From: Jurriaan Bendien (adsl675281@TISCALI.NL)
Date: Tue Apr 24 2007 - 13:37:30 EDT
OK if "refutation" is too strong a word, let's drop that. But I disagree with Grossman as I already said (though not mainly for the reasons Pannekoek gives) and I also disagree with the interpretation that Marx's overaccumulation refers only to the overaccumulation of constant capital in production. Grossman, Mattick and authors like that are a bit vague about whether crises are caused by insufficient surplus-value creation, or whether they are caused by the inability to re-invest the additional surplus-value realised at a profit. But essentially Grossman's idea is that in the end the crisis is due to insufficient surplus-value creation, i.e. insufficient surplus value is created to valorise the total stock of production capital.
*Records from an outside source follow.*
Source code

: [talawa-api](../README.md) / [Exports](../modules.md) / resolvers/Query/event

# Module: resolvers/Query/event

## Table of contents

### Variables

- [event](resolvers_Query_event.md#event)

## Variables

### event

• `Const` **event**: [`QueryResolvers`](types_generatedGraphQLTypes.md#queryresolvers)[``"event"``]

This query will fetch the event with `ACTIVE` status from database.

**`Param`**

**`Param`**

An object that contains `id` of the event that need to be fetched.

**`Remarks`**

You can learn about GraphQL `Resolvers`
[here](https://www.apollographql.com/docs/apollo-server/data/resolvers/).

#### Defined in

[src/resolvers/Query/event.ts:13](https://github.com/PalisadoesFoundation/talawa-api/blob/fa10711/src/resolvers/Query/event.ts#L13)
It would be very difficult to find empirical proofs corroborating different interpretations of this argument. Maybe we can observe that the total profit volume in money-prices falls, but there could be many different reasons why it falls. As I have pointed out before, the value of the stock of physical assets existing external to production by itself is larger than the physical stock of production capital in the advanced capitalist countries. In addition there also exists a very large stock of money capital. Consequently, any theory of accumulation which narrowly focuses on production capital misses two-thirds of the story. J.